> Exercise instructions
What you submit must be an exact copy of the listing below, with no images in it.
------------------------------------------------
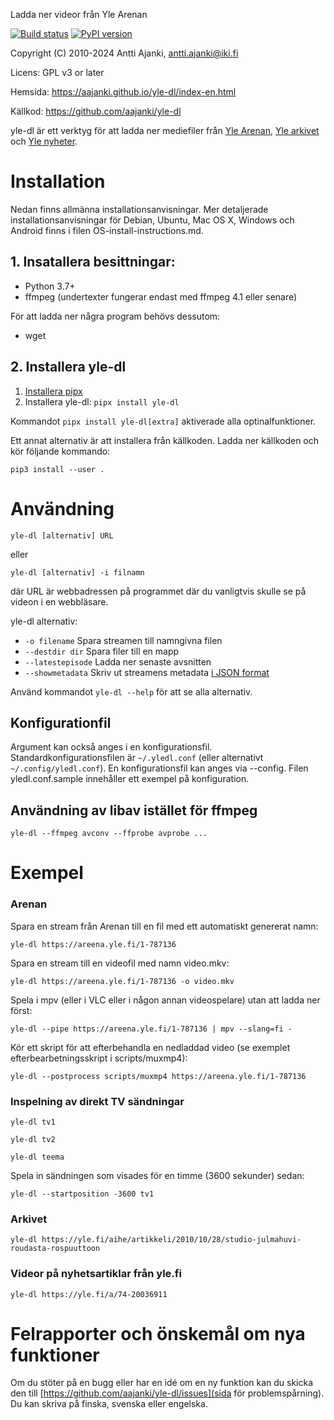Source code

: Ladda ner videor från Yle Arenan

[![Build status](https://circleci.com/gh/aajanki/yle-dl.svg?style=shield)](https://app.circleci.com/pipelines/github/aajanki/yle-dl)
[![PyPI version](https://badge.fury.io/py/yle-dl.svg)](https://badge.fury.io/py/yle-dl)

Copyright (C) 2010-2024 Antti Ajanki, antti.ajanki@iki.fi

Licens: GPL v3 or later

Hemsida: https://aajanki.github.io/yle-dl/index-en.html

Källkod: https://github.com/aajanki/yle-dl

yle-dl är ett verktyg för att ladda ner mediefiler från
[Yle Arenan](https://arenan.yle.fi), [Yle arkivet](https://svenska.yle.fi/arkivet)
och [Yle nyheter](https://svenska.yle.fi/).

# Installation

Nedan finns allmänna installationsanvisningar. Mer detaljerade
installationsanvisningar för Debian, Ubuntu, Mac OS X, Windows och Android
finns i filen OS-install-instructions.md.

## 1. Insatallera besittningar:

* Python 3.7+
* ffmpeg (undertexter fungerar endast med ffmpeg 4.1 eller senare)

För att ladda ner några program behövs dessutom:

* wget

## 2. Installera yle-dl

1. [Installera pipx](https://pypa.github.io/pipx/)
2. Installera yle-dl: `pipx install yle-dl`

Kommandot `pipx install yle-dl[extra]` aktiverade alla optinalfunktioner.

Ett annat alternativ är att installera från källkoden. Ladda ner
källkoden och kör följande kommando:

```shell
pip3 install --user .
```

# Användning

```
yle-dl [alternativ] URL
```

eller

```
yle-dl [alternativ] -i filnamn
```

där URL är webbadressen på programmet där du vanligtvis skulle se på
videon i en webbläsare.

yle-dl alternativ:

* `-o filename`       Spara streamen till namngivna filen
* `--destdir dir`     Spara filer till en mapp
* `--latestepisode`   Ladda ner senaste avsnitten
* `--showmetadata`    Skriv ut streamens metadata [i JSON format](docs/metadata.md)

Använd kommandot `yle-dl --help` för att se alla alternativ.

## Konfigurationfil

Argument kan också anges i en konfigurationsfil. Standardkonfigurationsfilen är
`~/.yledl.conf` (eller alternativt `~/.config/yledl.conf`). En konfigurationsfil
kan anges via --config. Filen yledl.conf.sample innehåller ett exempel på
konfiguration.

## Användning av libav istället för ffmpeg

```
yle-dl --ffmpeg avconv --ffprobe avprobe ...
```

# Exempel

### Arenan

Spara en stream från Arenan till en fil med ett automatiskt genererat namn:
```
yle-dl https://areena.yle.fi/1-787136
```

Spara en stream till en videofil med namn video.mkv:
```
yle-dl https://areena.yle.fi/1-787136 -o video.mkv
```

Spela i mpv (eller i VLC eller i någon annan videospelare) utan att ladda ner först:

```
yle-dl --pipe https://areena.yle.fi/1-787136 | mpv --slang=fi -
```

Kör ett skript för att efterbehandla en nedladdad video (se exemplet efterbearbetningsskript i scripts/muxmp4):

```
yle-dl --postprocess scripts/muxmp4 https://areena.yle.fi/1-787136
```

### Inspelning av direkt TV sändningar

```
yle-dl tv1

yle-dl tv2

yle-dl teema
```

Spela in sändningen som visades för en timme (3600 sekunder) sedan:

```
yle-dl --startposition -3600 tv1
```

### Arkivet

```
yle-dl https://yle.fi/aihe/artikkeli/2010/10/28/studio-julmahuvi-roudasta-rospuuttoon
```

### Videor på nyhetsartiklar från yle.fi

```
yle-dl https://yle.fi/a/74-20036911
```

# Felrapporter och önskemål om nya funktioner

Om du stöter på en bugg eller har en idé om en ny funktion kan du
skicka den till [https://github.com/aajanki/yle-dl/issues](sida för
problemspårning). Du kan skriva på finska, svenska eller engelska.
------------------------------------------------
> Response to the task
Source code

: Ladda ner videor från Yle Arenan

[![Build status](https://circleci.com/gh/aajanki/yle-dl.svg?style=shield)](https://app.circleci.com/pipelines/github/aajanki/yle-dl)
[![PyPI version](https://badge.fury.io/py/yle-dl.svg)](https://badge.fury.io/py/yle-dl)

Copyright (C) 2010-2024 Antti Ajanki, antti.ajanki@iki.fi

Licens: GPL v3 or later

Hemsida: https://aajanki.github.io/yle-dl/index-en.html

Källkod: https://github.com/aajanki/yle-dl

yle-dl är ett verktyg för att ladda ner mediefiler från
[Yle Arenan](https://arenan.yle.fi), [Yle arkivet](https://svenska.yle.fi/arkivet)
och [Yle nyheter](https://svenska.yle.fi/).

# Installation

Nedan finns allmänna installationsanvisningar. Mer detaljerade
installationsanvisningar för Debian, Ubuntu, Mac OS X, Windows och Android
finns i filen OS-install-instructions.md.

## 1. Insatallera besittningar:

* Python 3.7+
* ffmpeg (undertexter fungerar endast med ffmpeg 4.1 eller senare)

För att ladda ner några program behövs dessutom:

* wget

## 2. Installera yle-dl

1. [Installera pipx](https://pypa.github.io/pipx/)
2. Installera yle-dl: `pipx install yle-dl`

Kommandot `pipx install yle-dl[extra]` aktiverade alla optinalfunktioner.

Ett annat alternativ är att installera från källkoden. Ladda ner
källkoden och kör följande kommando:

```shell
pip3 install --user .
```

# Användning

```
yle-dl [alternativ] URL
```

eller

```
yle-dl [alternativ] -i filnamn
```

där URL är webbadressen på programmet där du vanligtvis skulle se på
videon i en webbläsare.

yle-dl alternativ:

* `-o filename`       Spara streamen till namngivna filen
* `--destdir dir`     Spara filer till en mapp
* `--latestepisode`   Ladda ner senaste avsnitten
* `--showmetadata`    Skriv ut streamens metadata [i JSON format](docs/metadata.md)

Använd kommandot `yle-dl --help` för att se alla alternativ.

## Konfigurationfil

Argument kan också anges i en konfigurationsfil. Standardkonfigurationsfilen är
`~/.yledl.conf` (eller alternativt `~/.config/yledl.conf`). En konfigurationsfil
kan anges via --config. Filen yledl.conf.sample innehåller ett exempel på
konfiguration.

## Användning av libav istället för ffmpeg

```
yle-dl --ffmpeg avconv --ffprobe avprobe ...
```

# Exempel

### Arenan

Spara en stream från Arenan till en fil med ett automatiskt genererat namn:
```
yle-dl https://areena.yle.fi/1-787136
```

Spara en stream till en videofil med namn video.mkv:
```
yle-dl https://areena.yle.fi/1-787136 -o video.mkv
```

Spela i mpv (eller i VLC eller i någon annan videospelare) utan att ladda ner först:

```
yle-dl --pipe https://areena.yle.fi/1-787136 | mpv --slang=fi -
```

Kör ett skript för att efterbehandla en nedladdad video (se exemplet efterbearbetningsskript i scripts/muxmp4):

```
yle-dl --postprocess scripts/muxmp4 https://areena.yle.fi/1-787136
```

### Inspelning av direkt TV sändningar

```
yle-dl tv1

yle-dl tv2

yle-dl teema
```

Spela in sändningen som visades för en timme (3600 sekunder) sedan:

```
yle-dl --startposition -3600 tv1
```

### Arkivet

```
yle-dl https://yle.fi/aihe/artikkeli/2010/10/28/studio-julmahuvi-roudasta-rospuuttoon
```

### Videor på nyhetsartiklar från yle.fi

```
yle-dl https://yle.fi/a/74-20036911
```

# Felrapporter och önskemål om nya funktioner

Om du stöter på en bugg eller har en idé om en ny funktion kan du
skicka den till [https://github.com/aajanki/yle-dl/issues](sida för
problemspårning). Du kan skriva på finska, svenska eller engelska.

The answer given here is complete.